• [WHAT TO PRODUCE]
In the records below, some lines contain "bêta"; state the number of such lines and nothing else.

INPUT RECORDS: Begin

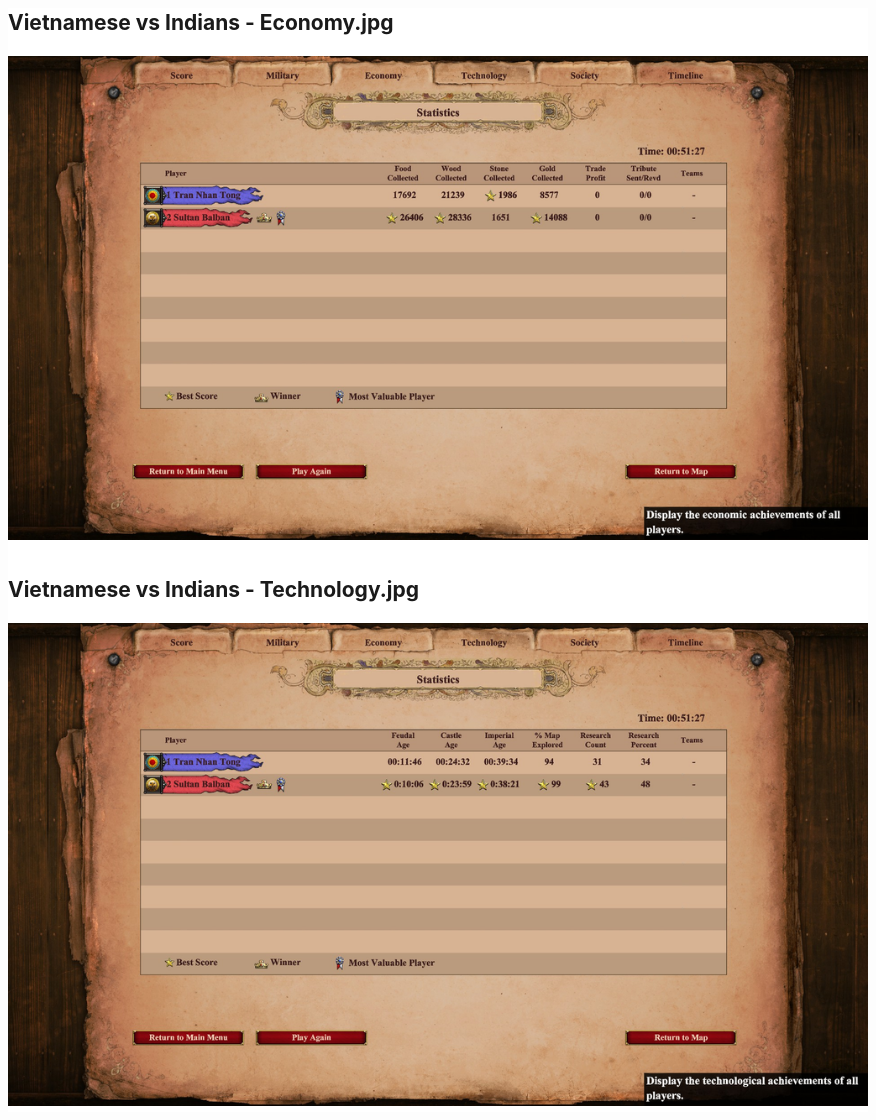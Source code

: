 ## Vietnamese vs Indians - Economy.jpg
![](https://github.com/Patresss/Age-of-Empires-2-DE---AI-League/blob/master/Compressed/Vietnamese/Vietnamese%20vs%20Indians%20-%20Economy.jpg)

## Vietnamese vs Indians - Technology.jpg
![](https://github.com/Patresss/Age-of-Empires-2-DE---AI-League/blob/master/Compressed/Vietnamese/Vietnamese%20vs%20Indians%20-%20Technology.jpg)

INPUT RECORDS: End
INPUT RECORDS: Begin

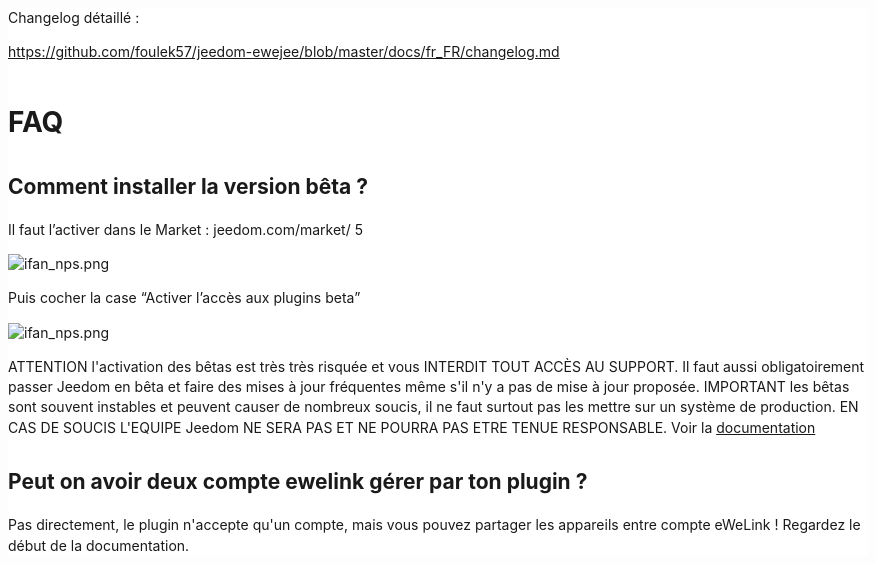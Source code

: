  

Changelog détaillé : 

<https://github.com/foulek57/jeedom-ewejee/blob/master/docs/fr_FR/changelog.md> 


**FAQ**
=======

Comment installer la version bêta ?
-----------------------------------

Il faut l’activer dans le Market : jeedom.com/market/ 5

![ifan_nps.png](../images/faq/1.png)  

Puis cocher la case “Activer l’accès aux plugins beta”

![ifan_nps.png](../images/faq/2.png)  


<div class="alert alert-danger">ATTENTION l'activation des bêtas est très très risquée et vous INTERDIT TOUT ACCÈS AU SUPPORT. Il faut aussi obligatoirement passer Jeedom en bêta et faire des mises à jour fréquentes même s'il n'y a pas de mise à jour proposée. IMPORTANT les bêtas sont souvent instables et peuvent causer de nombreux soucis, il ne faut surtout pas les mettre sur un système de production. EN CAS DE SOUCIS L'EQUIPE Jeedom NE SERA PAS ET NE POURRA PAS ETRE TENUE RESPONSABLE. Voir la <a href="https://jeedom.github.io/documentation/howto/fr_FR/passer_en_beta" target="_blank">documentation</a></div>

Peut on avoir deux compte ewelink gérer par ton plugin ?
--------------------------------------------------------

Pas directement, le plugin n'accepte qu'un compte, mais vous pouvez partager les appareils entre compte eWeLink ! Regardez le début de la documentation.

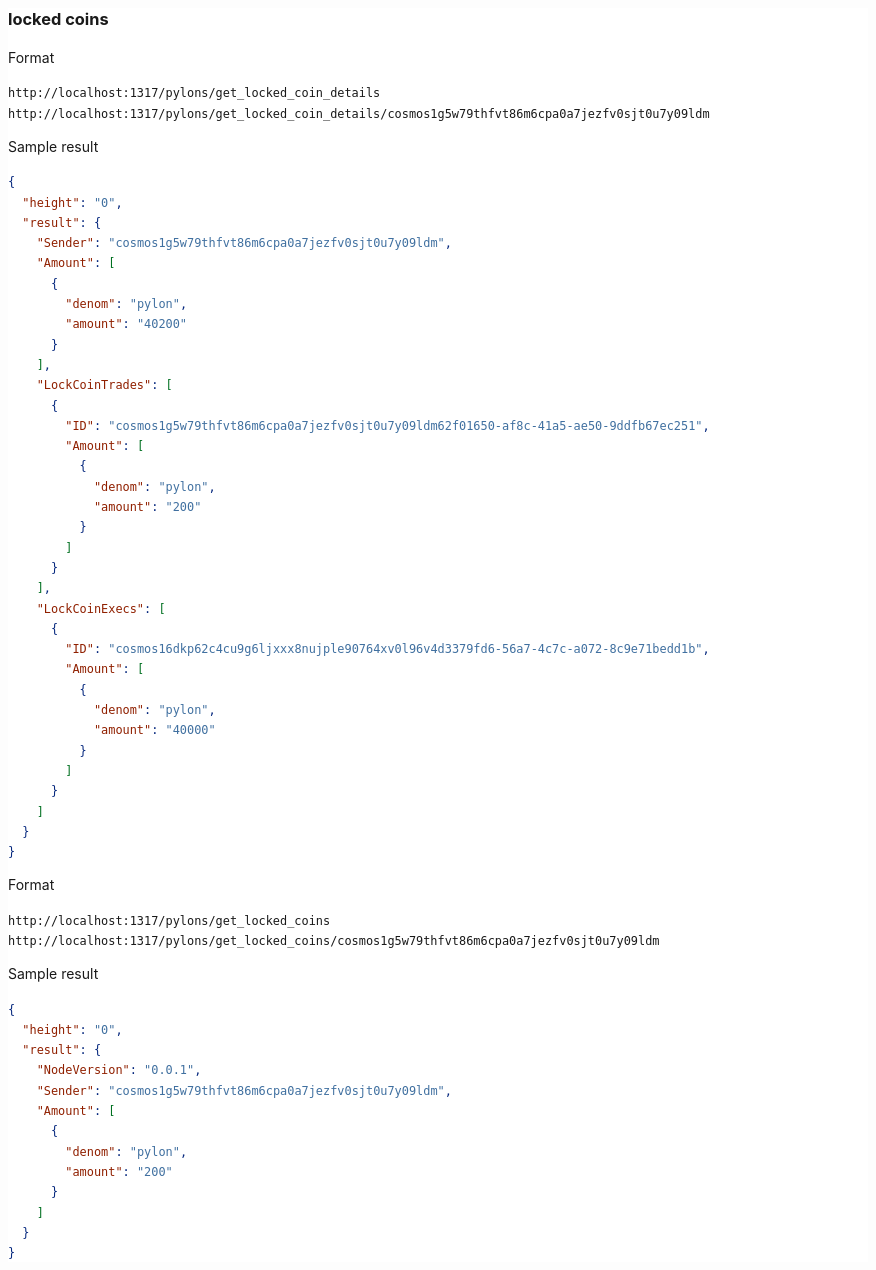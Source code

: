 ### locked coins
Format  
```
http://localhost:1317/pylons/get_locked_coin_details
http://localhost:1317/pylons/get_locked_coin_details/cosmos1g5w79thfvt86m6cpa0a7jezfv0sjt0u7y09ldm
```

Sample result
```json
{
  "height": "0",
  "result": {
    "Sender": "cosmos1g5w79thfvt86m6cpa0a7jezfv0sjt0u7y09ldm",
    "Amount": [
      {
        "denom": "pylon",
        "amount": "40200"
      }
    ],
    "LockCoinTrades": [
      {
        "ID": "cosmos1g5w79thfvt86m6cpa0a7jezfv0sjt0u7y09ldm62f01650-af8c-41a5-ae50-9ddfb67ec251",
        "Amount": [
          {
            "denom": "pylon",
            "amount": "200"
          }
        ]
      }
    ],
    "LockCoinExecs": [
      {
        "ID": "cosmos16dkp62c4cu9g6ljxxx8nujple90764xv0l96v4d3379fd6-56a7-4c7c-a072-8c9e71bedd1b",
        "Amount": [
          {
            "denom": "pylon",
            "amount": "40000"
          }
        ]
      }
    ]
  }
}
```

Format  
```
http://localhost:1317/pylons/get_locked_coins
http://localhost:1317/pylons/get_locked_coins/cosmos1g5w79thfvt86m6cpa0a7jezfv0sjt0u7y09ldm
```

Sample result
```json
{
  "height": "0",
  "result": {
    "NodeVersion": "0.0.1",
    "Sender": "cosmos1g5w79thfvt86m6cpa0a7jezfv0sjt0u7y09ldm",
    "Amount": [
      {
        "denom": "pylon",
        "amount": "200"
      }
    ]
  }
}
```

INPUT RECORDS: End

• [RESPONSE FOR THIS EXERCISE]
2